== Segment start ==

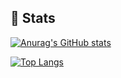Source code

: 
## 💪 Stats
  
[![Anurag's GitHub stats](https://github-readme-stats.vercel.app/api?username=nedalove&theme=dark&count_private=true)](https://github.com/anuraghazra/github-readme-stats)

[![Top Langs](https://github-readme-stats.vercel.app/api/top-langs/?username=nedalove&langs_count=10&theme=dark&hide=scss&count_private=true)](https://github.com/anuraghazra/github-readme-stats)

== Segment end ==

## Task prompt:
What you return should be the whole listing, word for word, without its pictures.

## Solution for this exercise:
Source code

: 
## 💪 Stats
  
[![Anurag's GitHub stats](https://github-readme-stats.vercel.app/api?username=nedalove&theme=dark&count_private=true)](https://github.com/anuraghazra/github-readme-stats)

[![Top Langs](https://github-readme-stats.vercel.app/api/top-langs/?username=nedalove&langs_count=10&theme=dark&hide=scss&count_private=true)](https://github.com/anuraghazra/github-readme-stats)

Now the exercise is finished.